For reasons passing understanding, the video pissed a lot of people off. Undoubtedly, some, but not all, of the people who didn't like the video were also in fact racist. That subset of students decided to take things to a whole different level.
Students started ripping down posters and flyers put up by the Black Law Students Association on campus. One black woman complained that a white student stopped her in an elevator and questioned her about her "crime-ridden neighborhood." The crescendo was the "n-word" note that was left in a student's campus mailbox last week.
Black students on campus have been annoyed by the slow response of the UCLA administration. But, they're also Millennials, so they've taken to that most digital form of protest — changing their Facebook profile pictures to this:
I asked UCLA Law dean Rachel Moran about this controversy. She told me:
After we learned that someone had left a racially intimidating note in one law student's locker, I sent an email out to the entire student body of the law school saying that that I was "appalled, deeply disappointed and profoundly pained" by this unfortunate incident... The UCLA police are investigating.
I have also personally emailed the student who was victimized, and my administration has been actively reaching out to black and minority law students to address their feelings of alienation and isolation.
We recognize that racial issues exist across the campus, not just in the law school.

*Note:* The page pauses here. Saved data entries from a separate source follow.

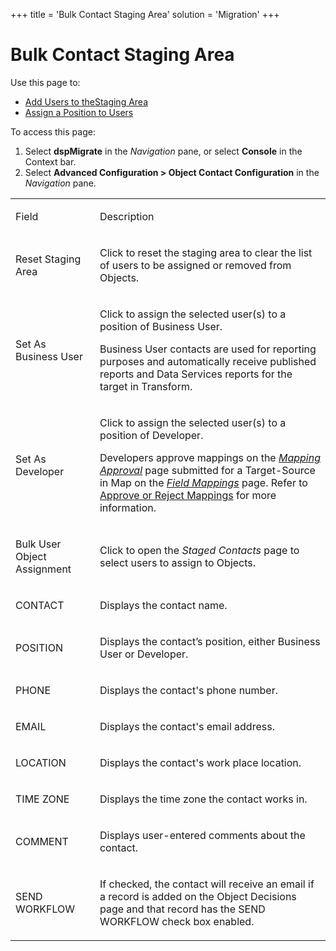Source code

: +++
title = 'Bulk Contact Staging Area'
solution = 'Migration'
+++

# Bulk Contact Staging Area

<div class="use">

Use this page to:

  - [Add Users to theStaging
    Area](../Use_Cases/Add_Target_Contacts_to_Objects#Add)
  - [Assign a Position to
    Users](../Use_Cases/Add_Target_Contacts_to_Objects#Assign)

</div>

To access this page:

1.  Select <span style="font-weight: bold;">dspMigrate</span> in the
    <span style="font-style: italic;">Navigation</span> pane, or select
    <span style="font-weight: bold;">Console</span> in the Context bar.
2.  Select <span style="font-weight: bold;">Advanced Configuration \>
    Object Contact Configuration</span> in the
    <span style="font-style: italic;">Navigation</span> pane.

<table>
<tbody>
<tr class="odd">
<td><p>Field</p></td>
<td><p>Description</p></td>
</tr>
<tr class="even">
<td><p>Reset Staging Area</p></td>
<td><p>Click to reset the staging area to clear the list of users to be assigned or removed from Objects.</p></td>
</tr>
<tr class="odd">
<td><p>Set As Business User</p></td>
<td><p>Click to assign the selected user(s) to a position of Business User.</p>
<p>Business User contacts are used for reporting purposes and automatically receive published reports and Data Services reports for the target in Transform.</p></td>
</tr>
<tr class="even">
<td><p>Set As Developer</p></td>
<td><p>Click to assign the selected user(s) to a position of Developer.</p>
<p>Developers approve mappings on the <em><a href="../../Map/Page_Desc/Mapping_Approval_H">Mapping Approval</a></em> page submitted for a Target-Source in Map on the <em><a href="../../Map/Page_Desc/Field_Mappings_H">Field Mappings</a></em> page. Refer to <a href="../../Map/Use_Cases/Approve_or_Reject_Mappings">Approve or Reject Mappings</a> for more information.</p></td>
</tr>
<tr class="odd">
<td><p>Bulk User Object Assignment</p></td>
<td><p>Click to open the <em>Staged Contacts</em> page to select users to assign to Objects.</p></td>
</tr>
<tr class="even">
<td><p>CONTACT</p></td>
<td><p>Displays the contact name.</p></td>
</tr>
<tr class="odd">
<td><p>POSITION</p></td>
<td><p>Displays the contact’s position, either Business User or Developer.</p></td>
</tr>
<tr class="even">
<td><p>PHONE</p></td>
<td><p>Displays the contact's phone number.</p></td>
</tr>
<tr class="odd">
<td><p>EMAIL</p></td>
<td><p>Displays the contact's email address.</p></td>
</tr>
<tr class="even">
<td><p>LOCATION</p></td>
<td><p>Displays the contact's work place location.</p></td>
</tr>
<tr class="odd">
<td><p>TIME ZONE</p></td>
<td><p>Displays the time zone the contact works in.</p></td>
</tr>
<tr class="even">
<td><p>COMMENT</p></td>
<td><p>Displays user-entered comments about the contact.</p></td>
</tr>
<tr class="odd">
<td><p>SEND WORKFLOW</p></td>
<td><p>If checked, the contact will receive an email if a record is added on the Object Decisions page and that record has the SEND WORKFLOW check box enabled.</p></td>
</tr>
</tbody>
</table>
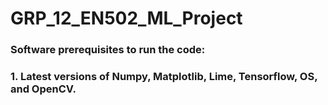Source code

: # GRP_12_EN502_ML_Project

### Software prerequisites to run the code:
### 1. Latest versions of Numpy, Matplotlib, Lime, Tensorflow, OS, and OpenCV.
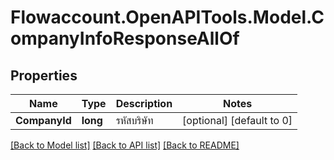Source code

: 
# Flowaccount.OpenAPITools.Model.CompanyInfoResponseAllOf

## Properties

Name | Type | Description | Notes
------------ | ------------- | ------------- | -------------
**CompanyId** | **long** | รหัสบริษัท | [optional] [default to 0]

[[Back to Model list]](../README.md#documentation-for-models)
[[Back to API list]](../README.md#documentation-for-api-endpoints)
[[Back to README]](../README.md)

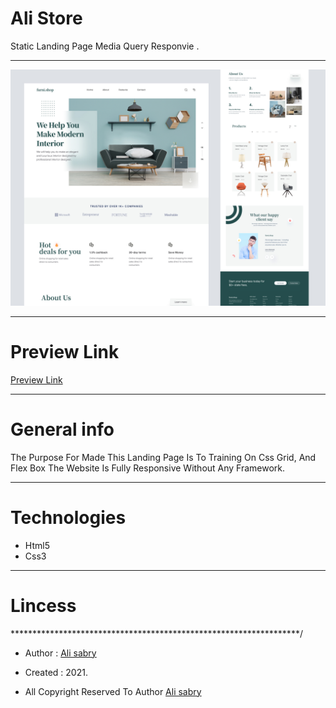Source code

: # Ali Store
Static Landing Page Media Query  Responvie .

<hr />

<img src="images/preview.jpg" />

<hr />

# Preview Link
[Preview Link](https://ali-sabry.github.io/ali-store/)

<hr />

# General info
The Purpose For Made This Landing Page Is To Training On Css Grid, And Flex Box The Website Is Fully Responsive Without Any Framework.

<hr />


# Technologies 
* Html5
* Css3

<hr />


# Lincess
******************************************************************/

* Author      : [Ali sabry](https://www.linkedin.com/in/ali-sabry/)
* Created     : 2021.

* All Copyright Reserved To Author [Ali sabry](https://www.linkedin.com/in/ali-sabry/)
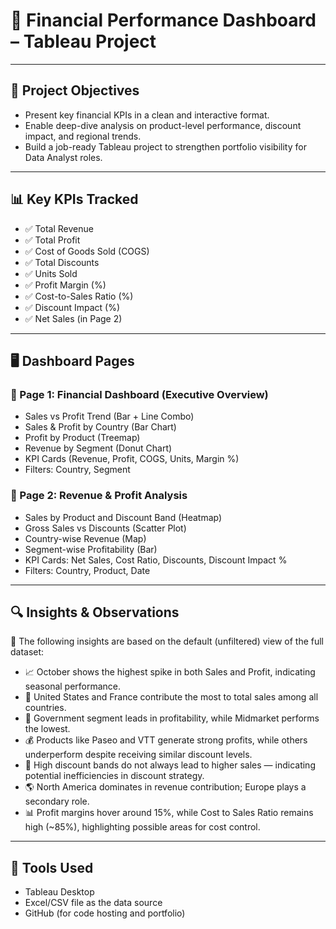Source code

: # 💼 Financial Performance Dashboard – Tableau Project

---

## 📌 Project Objectives
- Present key financial KPIs in a clean and interactive format.
- Enable deep-dive analysis on product-level performance, discount impact, and regional trends.
- Build a job-ready Tableau project to strengthen portfolio visibility for Data Analyst roles.

---

## 📊 Key KPIs Tracked
- ✅ Total Revenue  
- ✅ Total Profit  
- ✅ Cost of Goods Sold (COGS)  
- ✅ Total Discounts  
- ✅ Units Sold  
- ✅ Profit Margin (%)  
- ✅ Cost-to-Sales Ratio (%)  
- ✅ Discount Impact (%)  
- ✅ Net Sales (in Page 2)

---

## 🖥️ Dashboard Pages

### 🔷 Page 1: Financial Dashboard (Executive Overview)
- Sales vs Profit Trend (Bar + Line Combo)
- Sales & Profit by Country (Bar Chart)
- Profit by Product (Treemap)
- Revenue by Segment (Donut Chart)
- KPI Cards (Revenue, Profit, COGS, Units, Margin %)
- Filters: Country, Segment

### 🔷 Page 2: Revenue & Profit Analysis
- Sales by Product and Discount Band (Heatmap)
- Gross Sales vs Discounts (Scatter Plot)
- Country-wise Revenue (Map)
- Segment-wise Profitability (Bar)
- KPI Cards: Net Sales, Cost Ratio, Discounts, Discount Impact %
- Filters: Country, Product, Date

---

## 🔍 Insights & Observations

📢 The following insights are based on the default (unfiltered) view of the full dataset:

- 📈 October shows the highest spike in both Sales and Profit, indicating seasonal performance.
- 🧾 United States and France contribute the most to total sales among all countries.
- 🎯 Government segment leads in profitability, while Midmarket performs the lowest.
- 💰 Products like Paseo and VTT generate strong profits, while others underperform despite receiving similar discount levels.
- 🔻 High discount bands do not always lead to higher sales — indicating potential inefficiencies in discount strategy.
- 🌎 North America dominates in revenue contribution; Europe plays a secondary role.
- 📊 Profit margins hover around 15%, while Cost to Sales Ratio remains high (~85%), highlighting possible areas for cost control.

---

## 🧰 Tools Used
- Tableau Desktop
- Excel/CSV file as the data source
- GitHub (for code hosting and portfolio)
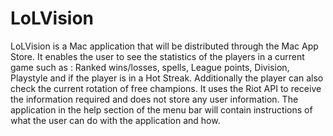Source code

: # LoLVision

LoLVision is a Mac application that will be distributed through the Mac App Store. It enables the user to see the statistics of the players in a current game such as : Ranked wins/losses, spells, League points, Division, Playstyle and if the player is in a Hot Streak.
Additionally the player can also check the current rotation of free champions. It uses the Riot API to receive the information required and does not store any user information.
The application in the help section of the menu bar will contain instructions of what the user can do with the application and how.
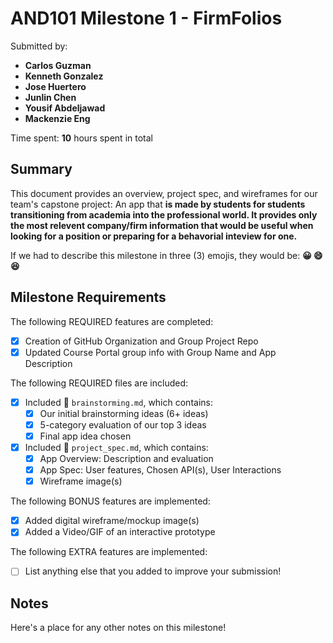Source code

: <!-- (This is a comment) INSTRUCTIONS: Go through this page and fill out any **bolded** entries with their correct values.-->

# AND101 Milestone 1 - **FirmFolios**

Submitted by:
- **Carlos Guzman**
- **Kenneth Gonzalez**
- **Jose Huertero**
- **Junlin Chen**
- **Yousif Abdeljawad**
- **Mackenzie Eng**

Time spent: **10** hours spent in total

## Summary

This document provides an overview, project spec, and wireframes for our team's capstone project: An app that **is made by students for students transitioning from academia into the professional world. It provides only the most relevent company/firm information that would be useful when looking for a position or preparing for a behavorial inteview for one.**

If we had to describe this milestone in three (3) emojis, they would be: **:grinning: :smile: :laughing:**

## Milestone Requirements

<!-- Please be sure to change the [ ] to [x] for any features you completed.  If a feature is not checked [x], you might miss the points for that item! -->

The following REQUIRED features are completed:

- [x] Creation of GitHub Organization and Group Project Repo
- [x] Updated Course Portal group info with Group Name and App Description

The following REQUIRED files are included:

- [x] Included 📄 `brainstorming.md`, which contains:
  - [x] Our initial brainstorming ideas (6+ ideas)
  - [x] 5-category evaluation of our top 3 ideas
  - [x] Final app idea chosen
- [x] Included 📄 `project_spec.md`, which contains:
  - [x] App Overview: Description and evaluation
  - [x] App Spec: User features, Chosen API(s), User Interactions
  - [x] Wireframe image(s)

The following BONUS features are implemented:

- [x] Added digital wireframe/mockup image(s)
- [x] Added a Video/GIF of an interactive prototype

The following EXTRA features are implemented:

- [ ] List anything else that you added to improve your submission!

## Notes

Here's a place for any other notes on this milestone!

In fact, just today Chancellor Block issued a special announcement about the need to redouble our diversity efforts in the wake of Proposition 209, which prohibited affirmative action in admissions at any public college or university in California. At the Law School, my staff and I are taking concrete steps — such as workshops, vigorous outreach and curricular reform — to advance diversity and racial tolerance so that we can enjoy civil dialogue about these very sensitive issues.
I said on Above the Law that the first step has to be trying to find the student who is now threatening other students, and expel them. After that, UCLA can have some "dialogue" about how things have gotten to this point.
But it's really not on black UCLA Law students to be "less sensitive," so much as it is on racist UCLA Law students to be less racist. There are a lot of UCLA kids, of every race, who have figured out how to learn in a multicultural environment. It's the racists who are in the "minority" and need to realize that nobody is going to "tolerate" their beliefs.